How to Overcome Language Barriers When Hosting Global Events
Associations should think carefully about their strategy for translating when they launch events in different corners of the world.
Often, when associations are first thinking about “going global”—or extending their reach to another part of the world—they start out with an event. The stakes are perhaps a little bit lower with an event, especially when compared with other global strategies, such as launching a certification program or opening a satellite office.
But even if an association feels confident that an event is the best first venture into a new country, the barrier that languages pose in different parts of the world can be intimidating. I talked to Gina van Dijk, director of association management and consulting in Latin America for MCI Group, who offered a few considerations for associations dealing with language hurdles in their global events.
- Understand context. Since translation can be expensive, you also want to ensure that you’re translating the content or materials that are most locally relevant because what is perceived as valuable in the U.S. is not necessarily given the same value in other regions of the world.
- Understand proficiency. It’s important to understand exactly who your target audience is, van Dijk said, and then you can figure out their proficiency in English. Go through the exercise of asking how much more relevant your offering will be or how many people you will attract if you translate it in the local language or not—and this is going to be different based on the industry and on the country. For instance, van Dijk said: “If we look at Latin America—Mexico, Brazil, Chile, Peru—when organizations go global, maybe a few of the volunteers we deal with are well-versed in English, but not the majority.”
After associations have thought through local context and have a handle on the language proficiency or participants, they’ll want to consider the different parts of an event that might require translation, including the marketing materials, the registration process, and the actual content.
Marketing. Associations should think about joining with a local partner or an association management group to help with the marketing of their events, so they can ensure that they’re maintaining the correct tone and context in their communications, not to mention the correct language.
Registration. Associations want the registration process to be as easy as possible for their target audience, so they need to consider if translation will help with this. Other questions to consider include: “What if [registrants] have a question? Can they write an email in the local language? Can they call you in the local language? Do you have a team back at the headquarters that can take care of that? Or do you have a local office or a local association partner that can take those calls and those emails for you?” van Dijk said.
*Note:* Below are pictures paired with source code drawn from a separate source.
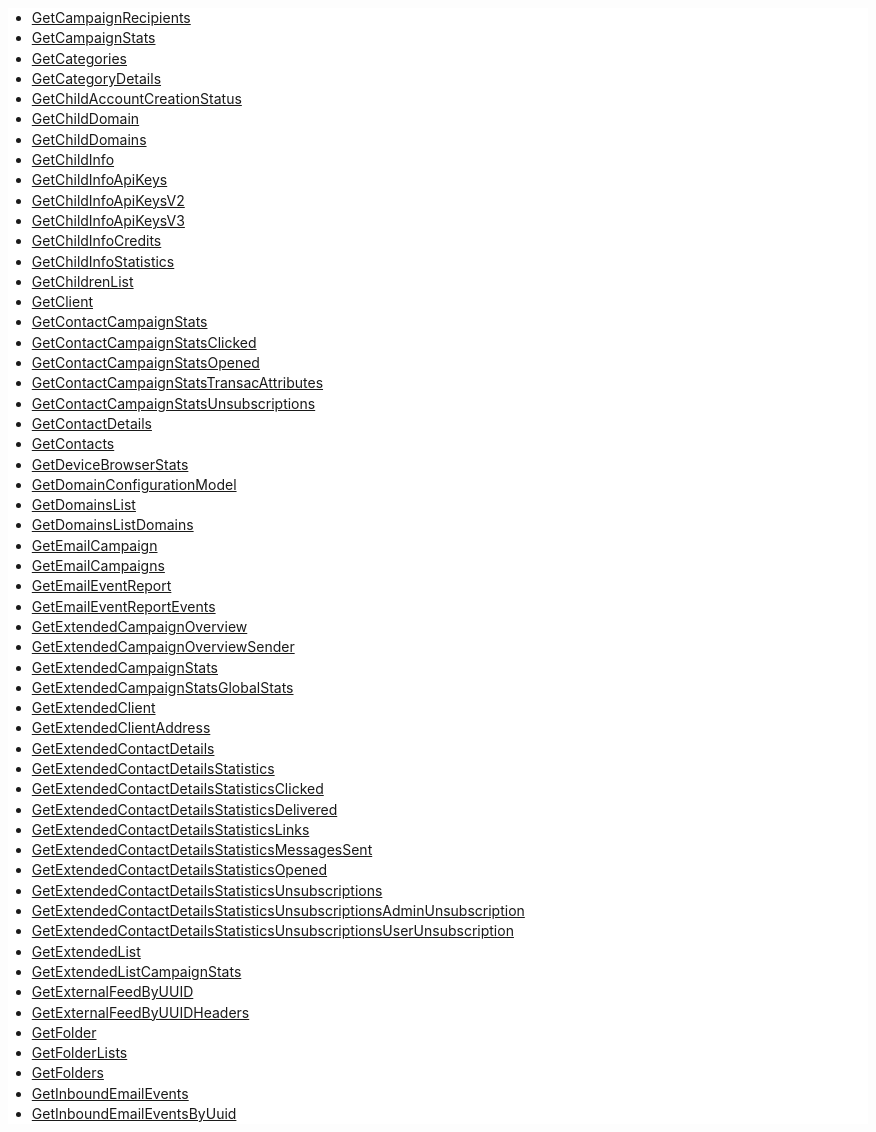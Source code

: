  - [GetCampaignRecipients](docs/Model/GetCampaignRecipients.md)
 - [GetCampaignStats](docs/Model/GetCampaignStats.md)
 - [GetCategories](docs/Model/GetCategories.md)
 - [GetCategoryDetails](docs/Model/GetCategoryDetails.md)
 - [GetChildAccountCreationStatus](docs/Model/GetChildAccountCreationStatus.md)
 - [GetChildDomain](docs/Model/GetChildDomain.md)
 - [GetChildDomains](docs/Model/GetChildDomains.md)
 - [GetChildInfo](docs/Model/GetChildInfo.md)
 - [GetChildInfoApiKeys](docs/Model/GetChildInfoApiKeys.md)
 - [GetChildInfoApiKeysV2](docs/Model/GetChildInfoApiKeysV2.md)
 - [GetChildInfoApiKeysV3](docs/Model/GetChildInfoApiKeysV3.md)
 - [GetChildInfoCredits](docs/Model/GetChildInfoCredits.md)
 - [GetChildInfoStatistics](docs/Model/GetChildInfoStatistics.md)
 - [GetChildrenList](docs/Model/GetChildrenList.md)
 - [GetClient](docs/Model/GetClient.md)
 - [GetContactCampaignStats](docs/Model/GetContactCampaignStats.md)
 - [GetContactCampaignStatsClicked](docs/Model/GetContactCampaignStatsClicked.md)
 - [GetContactCampaignStatsOpened](docs/Model/GetContactCampaignStatsOpened.md)
 - [GetContactCampaignStatsTransacAttributes](docs/Model/GetContactCampaignStatsTransacAttributes.md)
 - [GetContactCampaignStatsUnsubscriptions](docs/Model/GetContactCampaignStatsUnsubscriptions.md)
 - [GetContactDetails](docs/Model/GetContactDetails.md)
 - [GetContacts](docs/Model/GetContacts.md)
 - [GetDeviceBrowserStats](docs/Model/GetDeviceBrowserStats.md)
 - [GetDomainConfigurationModel](docs/Model/GetDomainConfigurationModel.md)
 - [GetDomainsList](docs/Model/GetDomainsList.md)
 - [GetDomainsListDomains](docs/Model/GetDomainsListDomains.md)
 - [GetEmailCampaign](docs/Model/GetEmailCampaign.md)
 - [GetEmailCampaigns](docs/Model/GetEmailCampaigns.md)
 - [GetEmailEventReport](docs/Model/GetEmailEventReport.md)
 - [GetEmailEventReportEvents](docs/Model/GetEmailEventReportEvents.md)
 - [GetExtendedCampaignOverview](docs/Model/GetExtendedCampaignOverview.md)
 - [GetExtendedCampaignOverviewSender](docs/Model/GetExtendedCampaignOverviewSender.md)
 - [GetExtendedCampaignStats](docs/Model/GetExtendedCampaignStats.md)
 - [GetExtendedCampaignStatsGlobalStats](docs/Model/GetExtendedCampaignStatsGlobalStats.md)
 - [GetExtendedClient](docs/Model/GetExtendedClient.md)
 - [GetExtendedClientAddress](docs/Model/GetExtendedClientAddress.md)
 - [GetExtendedContactDetails](docs/Model/GetExtendedContactDetails.md)
 - [GetExtendedContactDetailsStatistics](docs/Model/GetExtendedContactDetailsStatistics.md)
 - [GetExtendedContactDetailsStatisticsClicked](docs/Model/GetExtendedContactDetailsStatisticsClicked.md)
 - [GetExtendedContactDetailsStatisticsDelivered](docs/Model/GetExtendedContactDetailsStatisticsDelivered.md)
 - [GetExtendedContactDetailsStatisticsLinks](docs/Model/GetExtendedContactDetailsStatisticsLinks.md)
 - [GetExtendedContactDetailsStatisticsMessagesSent](docs/Model/GetExtendedContactDetailsStatisticsMessagesSent.md)
 - [GetExtendedContactDetailsStatisticsOpened](docs/Model/GetExtendedContactDetailsStatisticsOpened.md)
 - [GetExtendedContactDetailsStatisticsUnsubscriptions](docs/Model/GetExtendedContactDetailsStatisticsUnsubscriptions.md)
 - [GetExtendedContactDetailsStatisticsUnsubscriptionsAdminUnsubscription](docs/Model/GetExtendedContactDetailsStatisticsUnsubscriptionsAdminUnsubscription.md)
 - [GetExtendedContactDetailsStatisticsUnsubscriptionsUserUnsubscription](docs/Model/GetExtendedContactDetailsStatisticsUnsubscriptionsUserUnsubscription.md)
 - [GetExtendedList](docs/Model/GetExtendedList.md)
 - [GetExtendedListCampaignStats](docs/Model/GetExtendedListCampaignStats.md)
 - [GetExternalFeedByUUID](docs/Model/GetExternalFeedByUUID.md)
 - [GetExternalFeedByUUIDHeaders](docs/Model/GetExternalFeedByUUIDHeaders.md)
 - [GetFolder](docs/Model/GetFolder.md)
 - [GetFolderLists](docs/Model/GetFolderLists.md)
 - [GetFolders](docs/Model/GetFolders.md)
 - [GetInboundEmailEvents](docs/Model/GetInboundEmailEvents.md)
 - [GetInboundEmailEventsByUuid](docs/Model/GetInboundEmailEventsByUuid.md)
Event. The content is the most important part of any event, so associations need to give a lot of thought to what parts of the content should be translated into local languages, whether it’s simultaneous translation of speakers’ talks or the slide decks and other materials.
It’s important that associations “start out with an openness of understanding what are the pros and cons of maintaining everything in English or adapting part of that [to a different language],” van Dijk said. “And that is the key message: Understand what you want to do and where translation or local language will help you be more successful.”